● **Task description**
Wherever a line in the data holds the word "indexed", pull that line out.

● **Dataset entries**
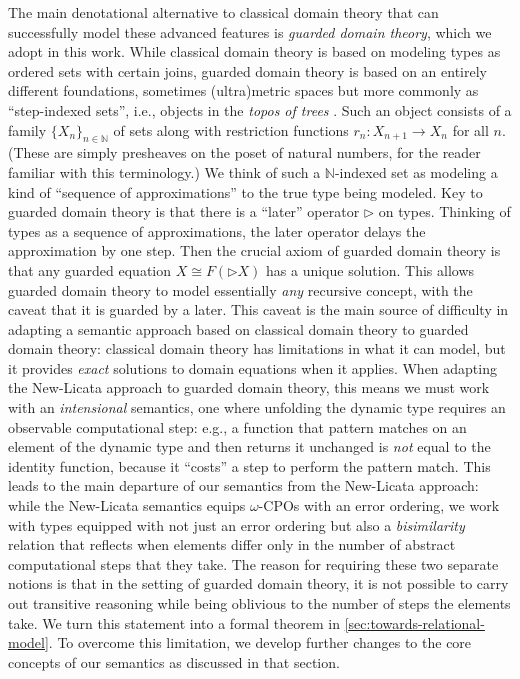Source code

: The main denotational alternative to classical domain theory that can
successfully model these advanced features is \emph{guarded domain
theory}, which we adopt in this work. While classical domain theory is
based on modeling types as ordered sets with certain joins, guarded
domain theory is based on an entirely different foundations, sometimes
(ultra)metric spaces but more commonly as ``step-indexed sets'', i.e.,
objects in the \emph{topos of trees} \cite{birkedal-mogelberg-schwinghammer-stovring2011}. 
Such an object consists of a family $\{X_n\}_{n \in \mathbb{N}}$ of sets
along with restriction functions $r_n : X_{n+1} \to X_n$ for all $n$.
(These are simply presheaves on the poset of natural numbers, for the
reader familiar with this terminology.)
We think of such a $\mathbb{N}$-indexed set as modeling a kind of 
``sequence of approximations'' to the true type being modeled.
%
Key to guarded domain theory is that there is a ``later'' operator
$\triangleright$ on types. Thinking of types as a sequence of
approximations, the later operator delays the approximation by one
step. Then the crucial axiom of guarded domain theory is that any
guarded equation $X \cong F(\triangleright X)$ has a unique
solution. This allows guarded domain theory to model essentially
\emph{any} recursive concept, with the caveat that it is guarded by a
later.
%
This caveat is the main source of difficulty in adapting a semantic
approach based on classical domain theory to guarded domain theory:
classical domain theory has limitations in what it can model, but it
provides \emph{exact} solutions to domain equations when it
applies. When adapting the New-Licata approach to guarded domain
theory, this means we must work with an \emph{intensional} semantics,
one where unfolding the dynamic type requires an observable
computational step: e.g., a function that pattern matches on an
element of the dynamic type and then returns it unchanged is
\emph{not} equal to the identity function, because it ``costs'' a step
to perform the pattern match.
%
This leads to the main departure of our semantics from the New-Licata
approach: while the New-Licata semantics equips $\omega$-CPOs with an
error ordering, we work with types equipped with not just an error
ordering but also a \emph{bisimilarity} relation that reflects when
elements differ only in the number of abstract computational steps
that they take.
%
The reason for requiring these two separate notions is that in the setting of
guarded domain theory, it is not possible to carry out transitive reasoning
while being oblivious to the number of steps the elements take. We turn this
statement into a formal theorem in \ref{sec:towards-relational-model}. To overcome
this limitation, we develop further changes to the core concepts of our
semantics as discussed in that section.

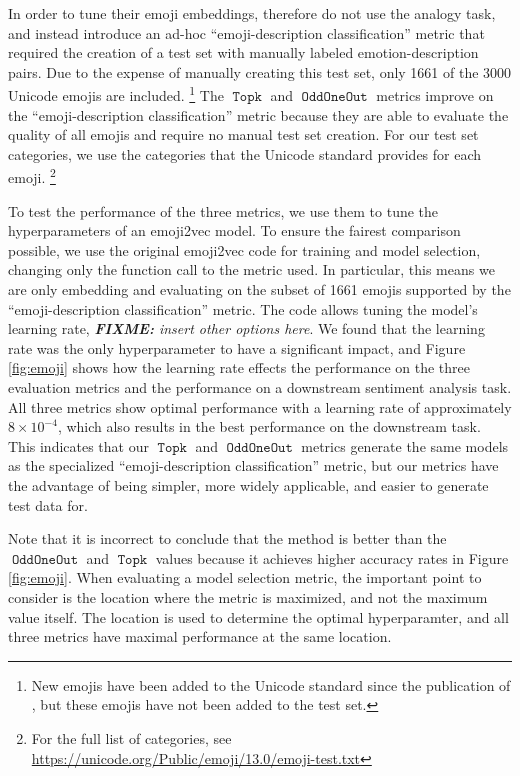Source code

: \documentclass[11pt,a4paper]{article}
\DeclareMathOperator{\OddOneOut}{\texttt{OddOneOut}}
\DeclareMathOperator{\topk}{\texttt{Topk}}
\newcommand{\fixme}[1]{{\color{red}\itshape \textbf{FIXME:} {#1}}}
\begin{document}
In order to tune their emoji embeddings, \citet{eisner2016emoji2vec} therefore do not use the analogy task,
and instead introduce an ad-hoc ``emoji-description classification'' metric that required the creation of a test set with manually labeled emotion-description pairs.
Due to the expense of manually creating this test set,
only 1661 of the 3000 Unicode emojis are included.%
\footnote{New emojis have been added to the Unicode standard since the publication of \citet{eisner2016emoji2vec},
but these emojis have not been added to the test set.
}
The $\topk$ and $\OddOneOut$ metrics improve on the ``emoji-description classification'' metric because they are able to evaluate the quality of all emojis and require no manual test set creation.
For our test set categories, we use the categories that the Unicode standard provides for each emoji.%
\footnote{For the full list of categories, see \url{https://unicode.org/Public/emoji/13.0/emoji-test.txt}}

To test the performance of the three metrics,
we use them to tune the hyperparameters of an emoji2vec model.
To ensure the fairest comparison possible, we use the original emoji2vec code for training and model selection,
changing only the function call to the metric used.
In particular, this means we are only embedding and evaluating on the subset of 1661 emojis supported by the ``emoji-description classification'' metric.
The code allows tuning the model's learning rate, \fixme{insert other options here}.
We found that the learning rate was the only hyperparameter to have a significant impact,
and Figure \ref{fig:emoji} shows how the learning rate effects the performance on the three evaluation metrics and the performance on a downstream sentiment analysis task.
All three metrics show optimal performance with a learning rate of approximately $8\times10^{-4}$,
which also results in the best performance on the downstream task.
This indicates that our $\topk$ and $\OddOneOut$ metrics generate the same models as the specialized ``emoji-description classification'' metric,
but our metrics have the advantage of being simpler, more widely applicable, and easier to generate test data for.

Note that it is incorrect to conclude that the \citet{eisner2016emoji2vec} method is better than the $\OddOneOut$ and $\topk$ values because it achieves higher accuracy rates in Figure \ref{fig:emoji}.
When evaluating a model selection metric,
the important point to consider is the location where the metric is maximized,
and not the maximum value itself.
The location is used to determine the optimal hyperparamter,
and all three metrics have maximal performance at the same location.
\end{document}
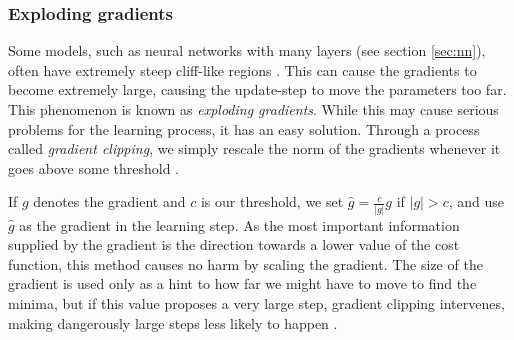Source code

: \subsubsection{Exploding gradients}\label{sec:exploding_gradients}
Some models, such as neural networks with many layers (see section \ref{sec:nn}), often have extremely steep cliff-like regions \citep[p. 285]{Goodfellow-et-al-2016}.
This can cause the gradients to become extremely large, causing the update-step to move the parameters too far.
This phenomenon is known as \textit{exploding gradients}.
While this may cause serious problems for the learning process, it has an easy solution.
Through a process called \textit{gradient clipping}, we simply rescale the norm of the gradients whenever it goes above some threshold \citep[p. 93]{Ketkar2017}.

If $g$ denotes the gradient and $c$ is our threshold, we set $\hat{g} = \frac{c}{|g|}g$ if $|g|>c$, and use $\hat{g}$ as the gradient in the learning step.
As the most important information supplied by the gradient is the direction towards a lower value of the cost function, this method causes no harm by scaling the gradient.
The size of the gradient is used only as a hint to how far we might have to move to find the minima, but if this value proposes a very large step, gradient clipping intervenes, making dangerously large steps less likely to happen \citep[p. 286]{Goodfellow-et-al-2016}.

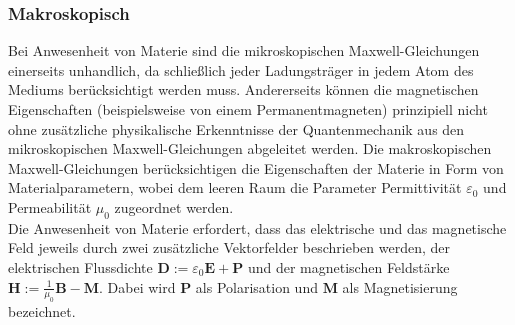 			\subsubsection{Makroskopisch}
				Bei Anwesenheit von Materie sind die mikroskopischen Maxwell-Gleichungen einerseits unhandlich, da schließlich jeder Ladungsträger in jedem Atom des Mediums berücksichtigt werden muss. Andererseits können die magnetischen Eigenschaften (beispielsweise von einem Permanentmagneten) prinzipiell nicht ohne zusätzliche physikalische Erkenntnisse der Quantenmechanik aus den mikroskopischen Maxwell-Gleichungen abgeleitet werden. Die makroskopischen Maxwell-Gleichungen berücksichtigen die Eigenschaften der Materie in Form von Materialparametern, wobei dem leeren Raum die Parameter Permittivität $ \varepsilon_{0} $ und Permeabilität $ \mu_{0} $ zugeordnet werden. \\
				Die Anwesenheit von Materie erfordert, dass das elektrische und das magnetische Feld jeweils durch zwei zusätzliche Vektorfelder beschrieben werden, der elektrischen Flussdichte $ \bm{D} := \varepsilon_{0}\bm{E} + \bm{P} $ und der magnetischen Feldstärke $ \bm{H} := \frac{1}{\mu_{0}}\bm{B} - \bm{M} $. Dabei wird $ \bm{P} $ als Polarisation und $ \bm{M} $ als Magnetisierung bezeichnet.
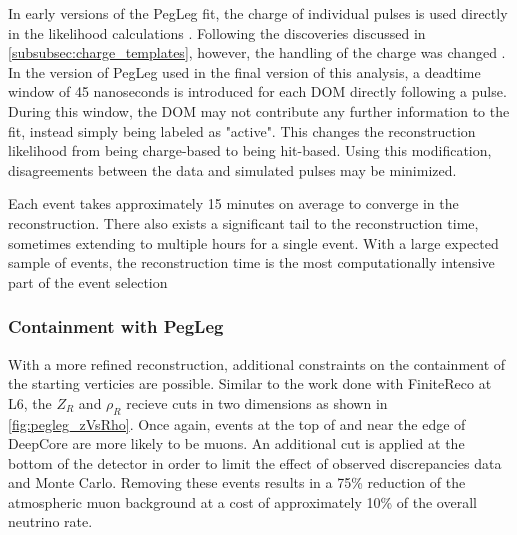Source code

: In early versions of the PegLeg fit, the charge of individual pulses is used directly in the likelihood calculations .
Following the discoveries discussed in \ref{subsubsec:charge_templates}, however, the handling of the charge was changed .
In the version of PegLeg used in the final version of this analysis, a deadtime window of 45 nanoseconds is introduced for each DOM directly following a pulse. 
During this window, the DOM may not contribute any further information to the fit, instead simply being labeled as "active".
This changes the reconstruction likelihood from being charge-based to being hit-based.
Using this modification, disagreements between the data and simulated pulses may be minimized.

Each event takes approximately 15 minutes on average to converge in the reconstruction.
There also exists a significant tail to the reconstruction time, sometimes extending to multiple hours for a single event.
With a large expected sample of events, the reconstruction time is the most computationally intensive part of the event selection

\label{subsubsec:pegleg_containment}
\subsubsection{Containment with PegLeg}
With a more refined reconstruction, additional constraints on the containment of the starting verticies are possible.
Similar to the work done with FiniteReco at L6, the $Z_R$ and $\rho_R$ recieve cuts in two dimensions as shown in \ref{fig:pegleg_zVsRho}.
Once again, events at the top of and near the edge of DeepCore are more likely to be muons.
An additional cut is applied at the bottom of the detector in order to limit the effect of observed discrepancies data and Monte Carlo.
Removing these events results in a 75\% reduction of the atmospheric muon background at a cost of approximately 10\% of the overall neutrino rate.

● **Result of the task**
(ultra)metric spaces but more commonly as ``step-indexed sets'', i.e.,
We think of such a $\mathbb{N}$-indexed set as modeling a kind of 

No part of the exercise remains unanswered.